Las ovejitas remontaban las verdes cumbres, dando una apa­riencia de perlas y margaritas que lucían su blanco color al recibir las caricias del sol sobre un fondo, de esmeraldas. La tierna grama cubriendo las sábanas, nos colmaba de regocijo y de esperanza durante la prosecución de la ruta hasta el bello Mar de Galilea, a donde arribamos una mañana fresca, encan­tadora.

 El poético Lago Tiberíades, antiguamente Mar de Galilea, está en el fondo de un bellísimo valle rodeado de altas monta­ñas; el Jordán le da vida con su considerable corriente.

 Sus aguas son dulces y ricas en peces, teniendo la particu­laridad de estar a 653 metros bajo el nivel del Mediterráneo.

 En la tarde y durante la noche sopla un viento fuerte que agita sus aguas, y algunas veces es tan intenso, que parece tem­pestad.

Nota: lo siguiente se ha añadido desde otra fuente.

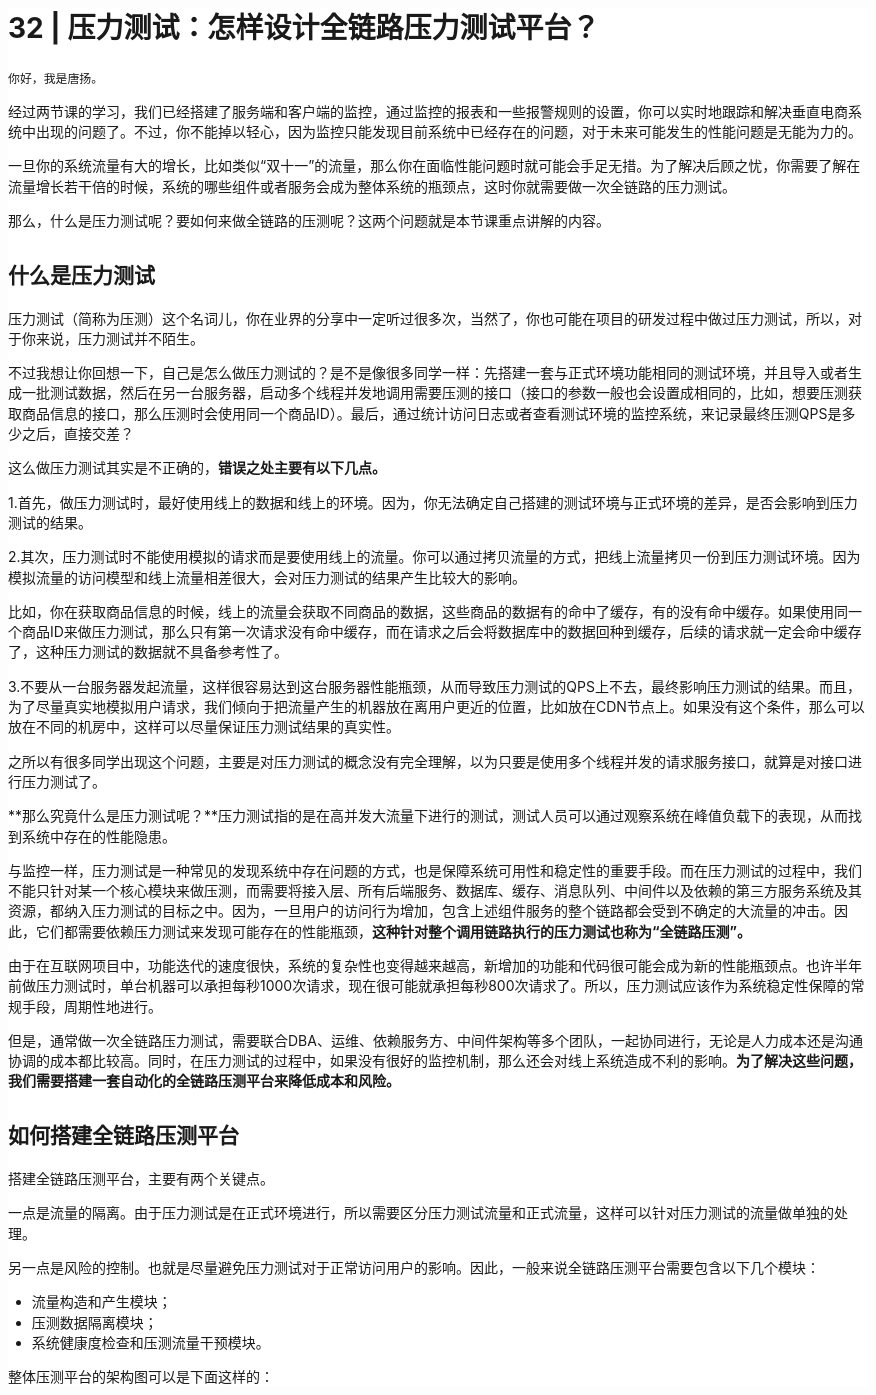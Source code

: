 # 32 |  压力测试：怎样设计全链路压力测试平台？

    你好，我是唐扬。

经过两节课的学习，我们已经搭建了服务端和客户端的监控，通过监控的报表和一些报警规则的设置，你可以实时地跟踪和解决垂直电商系统中出现的问题了。不过，你不能掉以轻心，因为监控只能发现目前系统中已经存在的问题，对于未来可能发生的性能问题是无能为力的。

一旦你的系统流量有大的增长，比如类似“双十一”的流量，那么你在面临性能问题时就可能会手足无措。为了解决后顾之忧，你需要了解在流量增长若干倍的时候，系统的哪些组件或者服务会成为整体系统的瓶颈点，这时你就需要做一次全链路的压力测试。

那么，什么是压力测试呢？要如何来做全链路的压测呢？这两个问题就是本节课重点讲解的内容。

## 什么是压力测试

压力测试（简称为压测）这个名词儿，你在业界的分享中一定听过很多次，当然了，你也可能在项目的研发过程中做过压力测试，所以，对于你来说，压力测试并不陌生。

不过我想让你回想一下，自己是怎么做压力测试的？是不是像很多同学一样：先搭建一套与正式环境功能相同的测试环境，并且导入或者生成一批测试数据，然后在另一台服务器，启动多个线程并发地调用需要压测的接口（接口的参数一般也会设置成相同的，比如，想要压测获取商品信息的接口，那么压测时会使用同一个商品ID）。最后，通过统计访问日志或者查看测试环境的监控系统，来记录最终压测QPS是多少之后，直接交差？

这么做压力测试其实是不正确的，**错误之处主要有以下几点。**

1.首先，做压力测试时，最好使用线上的数据和线上的环境。因为，你无法确定自己搭建的测试环境与正式环境的差异，是否会影响到压力测试的结果。

2.其次，压力测试时不能使用模拟的请求而是要使用线上的流量。你可以通过拷贝流量的方式，把线上流量拷贝一份到压力测试环境。因为模拟流量的访问模型和线上流量相差很大，会对压力测试的结果产生比较大的影响。

比如，你在获取商品信息的时候，线上的流量会获取不同商品的数据，这些商品的数据有的命中了缓存，有的没有命中缓存。如果使用同一个商品ID来做压力测试，那么只有第一次请求没有命中缓存，而在请求之后会将数据库中的数据回种到缓存，后续的请求就一定会命中缓存了，这种压力测试的数据就不具备参考性了。

3.不要从一台服务器发起流量，这样很容易达到这台服务器性能瓶颈，从而导致压力测试的QPS上不去，最终影响压力测试的结果。而且，为了尽量真实地模拟用户请求，我们倾向于把流量产生的机器放在离用户更近的位置，比如放在CDN节点上。如果没有这个条件，那么可以放在不同的机房中，这样可以尽量保证压力测试结果的真实性。

之所以有很多同学出现这个问题，主要是对压力测试的概念没有完全理解，以为只要是使用多个线程并发的请求服务接口，就算是对接口进行压力测试了。

**那么究竟什么是压力测试呢？**压力测试指的是在高并发大流量下进行的测试，测试人员可以通过观察系统在峰值负载下的表现，从而找到系统中存在的性能隐患。

与监控一样，压力测试是一种常见的发现系统中存在问题的方式，也是保障系统可用性和稳定性的重要手段。而在压力测试的过程中，我们不能只针对某一个核心模块来做压测，而需要将接入层、所有后端服务、数据库、缓存、消息队列、中间件以及依赖的第三方服务系统及其资源，都纳入压力测试的目标之中。因为，一旦用户的访问行为增加，包含上述组件服务的整个链路都会受到不确定的大流量的冲击。因此，它们都需要依赖压力测试来发现可能存在的性能瓶颈，**这种针对整个调用链路执行的压力测试也称为“全链路压测”。**

由于在互联网项目中，功能迭代的速度很快，系统的复杂性也变得越来越高，新增加的功能和代码很可能会成为新的性能瓶颈点。也许半年前做压力测试时，单台机器可以承担每秒1000次请求，现在很可能就承担每秒800次请求了。所以，压力测试应该作为系统稳定性保障的常规手段，周期性地进行。

但是，通常做一次全链路压力测试，需要联合DBA、运维、依赖服务方、中间件架构等多个团队，一起协同进行，无论是人力成本还是沟通协调的成本都比较高。同时，在压力测试的过程中，如果没有很好的监控机制，那么还会对线上系统造成不利的影响。**为了解决这些问题，我们需要搭建一套自动化的全链路压测平台来降低成本和风险。**

## 如何搭建全链路压测平台

搭建全链路压测平台，主要有两个关键点。

一点是流量的隔离。由于压力测试是在正式环境进行，所以需要区分压力测试流量和正式流量，这样可以针对压力测试的流量做单独的处理。

另一点是风险的控制。也就是尽量避免压力测试对于正常访问用户的影响。因此，一般来说全链路压测平台需要包含以下几个模块：

*   流量构造和产生模块；
*   压测数据隔离模块；
*   系统健康度检查和压测流量干预模块。

整体压测平台的架构图可以是下面这样的：
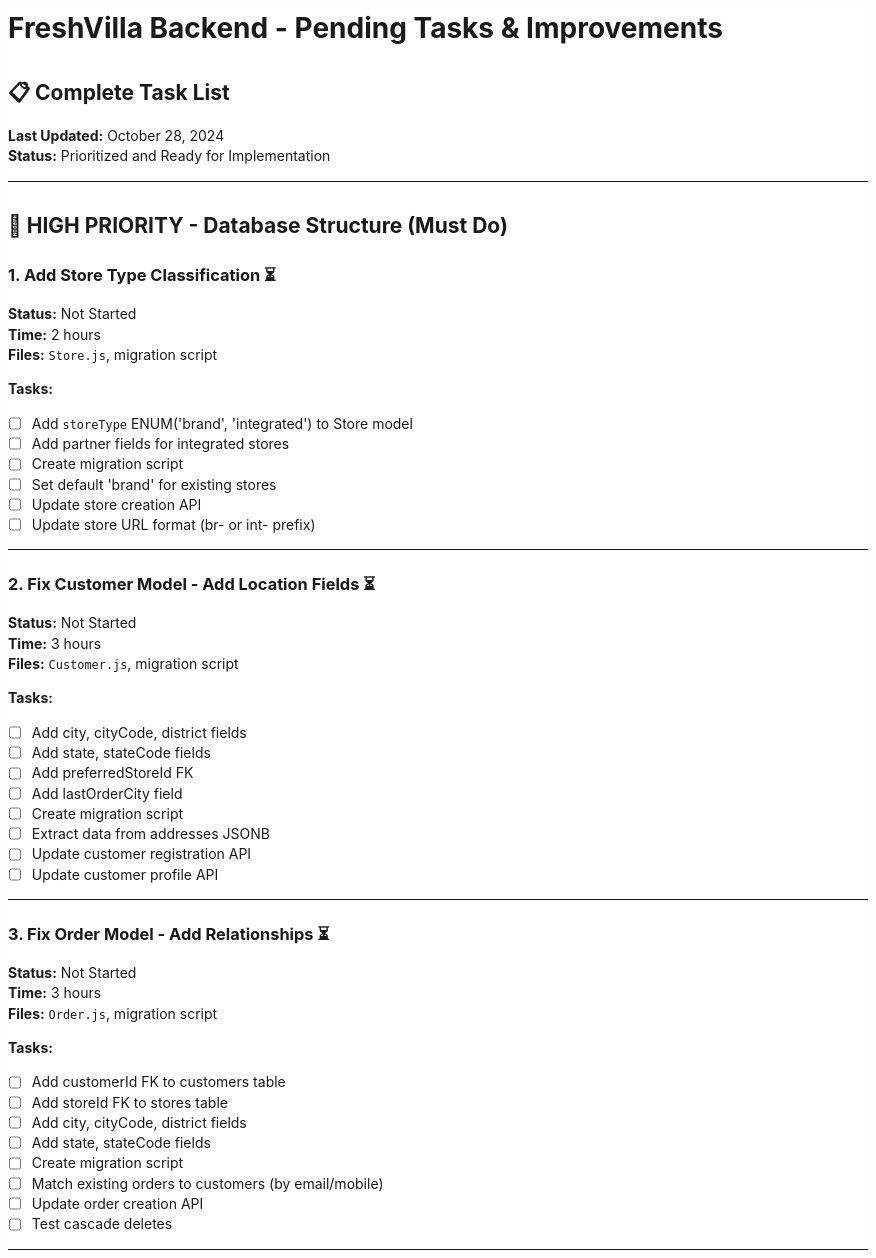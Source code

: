 # FreshVilla Backend - Pending Tasks & Improvements

## 📋 Complete Task List

**Last Updated:** October 28, 2024  
**Status:** Prioritized and Ready for Implementation

---

## 🔴 HIGH PRIORITY - Database Structure (Must Do)

### 1. Add Store Type Classification ⏳
**Status:** Not Started  
**Time:** 2 hours  
**Files:** `Store.js`, migration script

**Tasks:**
- [ ] Add `storeType` ENUM('brand', 'integrated') to Store model
- [ ] Add partner fields for integrated stores
- [ ] Create migration script
- [ ] Set default 'brand' for existing stores
- [ ] Update store creation API
- [ ] Update store URL format (br- or int- prefix)

---

### 2. Fix Customer Model - Add Location Fields ⏳
**Status:** Not Started  
**Time:** 3 hours  
**Files:** `Customer.js`, migration script

**Tasks:**
- [ ] Add city, cityCode, district fields
- [ ] Add state, stateCode fields
- [ ] Add preferredStoreId FK
- [ ] Add lastOrderCity field
- [ ] Create migration script
- [ ] Extract data from addresses JSONB
- [ ] Update customer registration API
- [ ] Update customer profile API

---

### 3. Fix Order Model - Add Relationships ⏳
**Status:** Not Started  
**Time:** 3 hours  
**Files:** `Order.js`, migration script

**Tasks:**
- [ ] Add customerId FK to customers table
- [ ] Add storeId FK to stores table
- [ ] Add city, cityCode, district fields
- [ ] Add state, stateCode fields
- [ ] Create migration script
- [ ] Match existing orders to customers (by email/mobile)
- [ ] Update order creation API
- [ ] Test cascade deletes

---
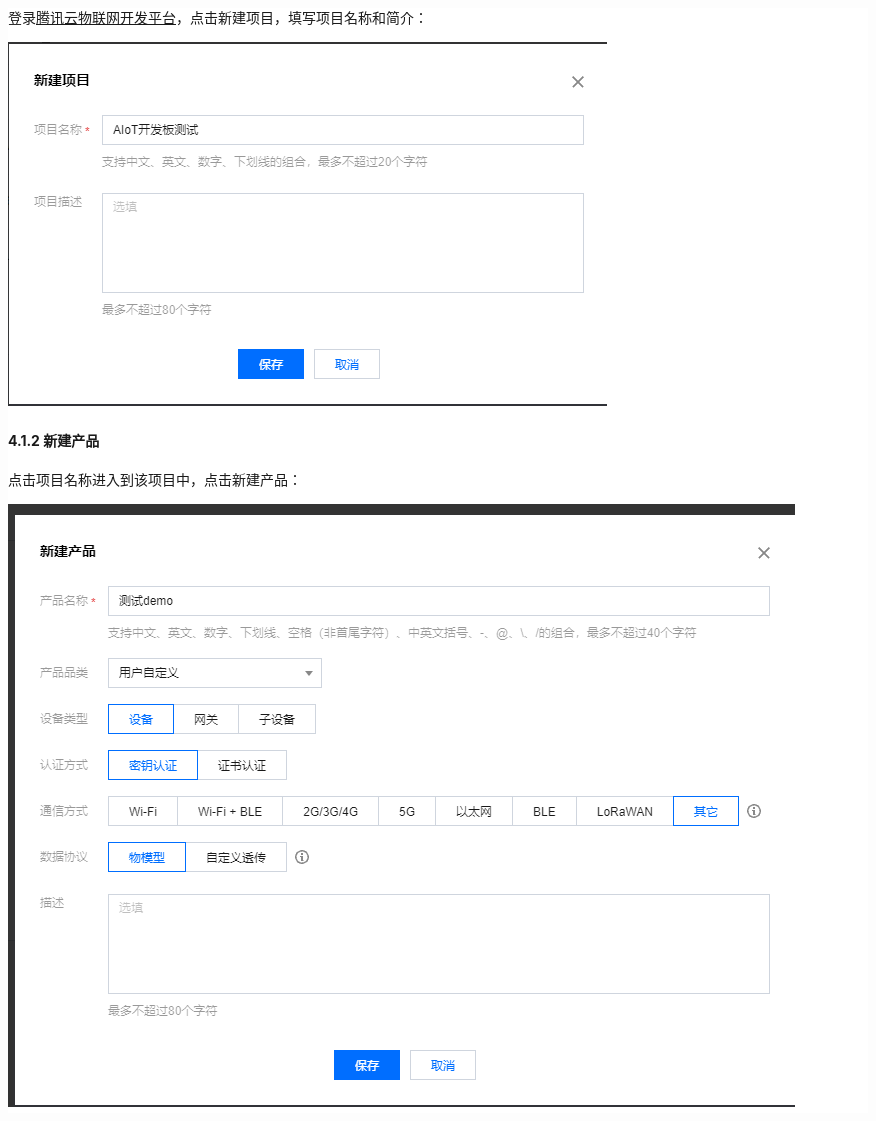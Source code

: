 登录[腾讯云物联网开发平台](https://cloud.tencent.com/product/iotexplorer)，点击新建项目，填写项目名称和简介：

![](image/EVB_AIoT_guide/cloud_001.png)

#### 4.1.2 新建产品

点击项目名称进入到该项目中，点击新建产品：

![](image/EVB_AIoT_guide/cloud_002.png)
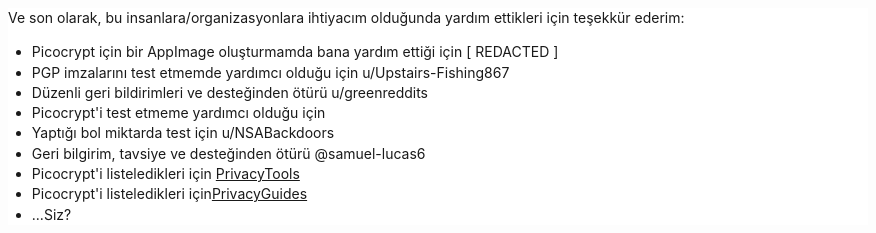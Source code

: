 Ve son olarak, bu insanlara/organizasyonlara ihtiyacım olduğunda yardım ettikleri için teşekkür ederim:
<ul>
	<li>Picocrypt için bir AppImage oluşturmamda bana yardım ettiği için [ REDACTED ]</li>
	<li>PGP imzalarını test etmemde yardımcı olduğu için u/Upstairs-Fishing867</li>
	<li>Düzenli geri bildirimleri ve desteğinden ötürü u/greenreddits</li>
	<li>Picocrypt'i test etmeme yardımcı olduğu için</li>
	<li>Yaptığı bol miktarda test için u/NSABackdoors</li>
	<li>Geri bilgirim, tavsiye ve desteğinden ötürü @samuel-lucas6</li>
	<li>Picocrypt'i listeledikleri için <a href="https://privacytools.io">PrivacyTools</a></li>
	<li>Picocrypt'i listeledikleri için<a href="https://privacyguides.org">PrivacyGuides</a></li>
	<li>...Siz?</li>
</ul>
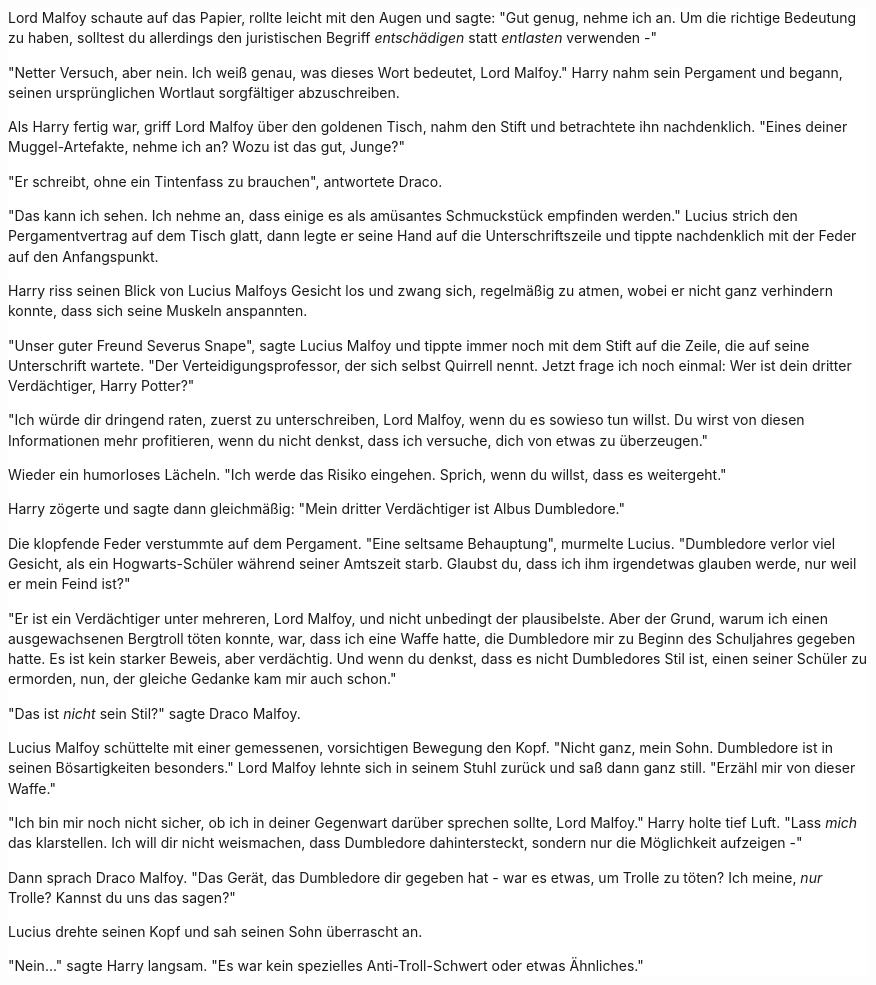 Lord Malfoy schaute auf das Papier, rollte leicht mit den Augen und sagte: "Gut genug, nehme ich an. Um die richtige Bedeutung zu haben, solltest du allerdings den juristischen Begriff _entschädigen_ statt _entlasten_ verwenden -"

"Netter Versuch, aber nein. Ich weiß genau, was dieses Wort bedeutet, Lord Malfoy." Harry nahm sein Pergament und begann, seinen ursprünglichen Wortlaut sorgfältiger abzuschreiben.

Als Harry fertig war, griff Lord Malfoy über den goldenen Tisch, nahm den Stift und betrachtete ihn nachdenklich. "Eines deiner Muggel-Artefakte, nehme ich an? Wozu ist das gut, Junge?"

"Er schreibt, ohne ein Tintenfass zu brauchen", antwortete Draco.

"Das kann ich sehen. Ich nehme an, dass einige es als amüsantes Schmuckstück empfinden werden." Lucius strich den Pergamentvertrag auf dem Tisch glatt, dann legte er seine Hand auf die Unterschriftszeile und tippte nachdenklich mit der Feder auf den Anfangspunkt.

Harry riss seinen Blick von Lucius Malfoys Gesicht los und zwang sich, regelmäßig zu atmen, wobei er nicht ganz verhindern konnte, dass sich seine Muskeln anspannten.

"Unser guter Freund Severus Snape", sagte Lucius Malfoy und tippte immer noch mit dem Stift auf die Zeile, die auf seine Unterschrift wartete. "Der Verteidigungsprofessor, der sich selbst Quirrell nennt. Jetzt frage ich noch einmal: Wer ist dein dritter Verdächtiger, Harry Potter?"

"Ich würde dir dringend raten, zuerst zu unterschreiben, Lord Malfoy, wenn du es sowieso tun willst. Du wirst von diesen Informationen mehr profitieren, wenn du nicht denkst, dass ich versuche, dich von etwas zu überzeugen."

Wieder ein humorloses Lächeln. "Ich werde das Risiko eingehen. Sprich, wenn du willst, dass es weitergeht."

Harry zögerte und sagte dann gleichmäßig: "Mein dritter Verdächtiger ist Albus Dumbledore."

Die klopfende Feder verstummte auf dem Pergament. "Eine seltsame Behauptung", murmelte Lucius. "Dumbledore verlor viel Gesicht, als ein Hogwarts-Schüler während seiner Amtszeit starb. Glaubst du, dass ich ihm irgendetwas glauben werde, nur weil er mein Feind ist?"

"Er ist ein Verdächtiger unter mehreren, Lord Malfoy, und nicht unbedingt der plausibelste. Aber der Grund, warum ich einen ausgewachsenen Bergtroll töten konnte, war, dass ich eine Waffe hatte, die Dumbledore mir zu Beginn des Schuljahres gegeben hatte. Es ist kein starker Beweis, aber verdächtig. Und wenn du denkst, dass es nicht Dumbledores Stil ist, einen seiner Schüler zu ermorden, nun, der gleiche Gedanke kam mir auch schon."

"Das ist _nicht_ sein Stil?" sagte Draco Malfoy.

Lucius Malfoy schüttelte mit einer gemessenen, vorsichtigen Bewegung den Kopf. "Nicht ganz, mein Sohn. Dumbledore ist in seinen Bösartigkeiten besonders." Lord Malfoy lehnte sich in seinem Stuhl zurück und saß dann ganz still. "Erzähl mir von dieser Waffe."

"Ich bin mir noch nicht sicher, ob ich in deiner Gegenwart darüber sprechen sollte, Lord Malfoy." Harry holte tief Luft. "Lass _mich_ das klarstellen. Ich will dir nicht weismachen, dass Dumbledore dahintersteckt, sondern nur die Möglichkeit aufzeigen -"

Dann sprach Draco Malfoy. "Das Gerät, das Dumbledore dir gegeben hat - war es etwas, um Trolle zu töten? Ich meine, _nur_ Trolle? Kannst du uns das sagen?"

Lucius drehte seinen Kopf und sah seinen Sohn überrascht an.

"Nein..." sagte Harry langsam. "Es war kein spezielles Anti-Troll-Schwert oder etwas Ähnliches."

 A la salida del sol y a la hora del crepúsculo vespertino se ven botes pesqueros que lo cruzan en todas direcciones y lo bordean. Los barquitos de vela, a la distancia semejan garzas y gaviotas que, en su vuelo de nieve, besan la superficie de las aguas azuladas que a su paso parecen sosegarse.

 El panorama de este lago nos trajo a la memoria el de Ati­tlán, con el que tiene alguna semejanza.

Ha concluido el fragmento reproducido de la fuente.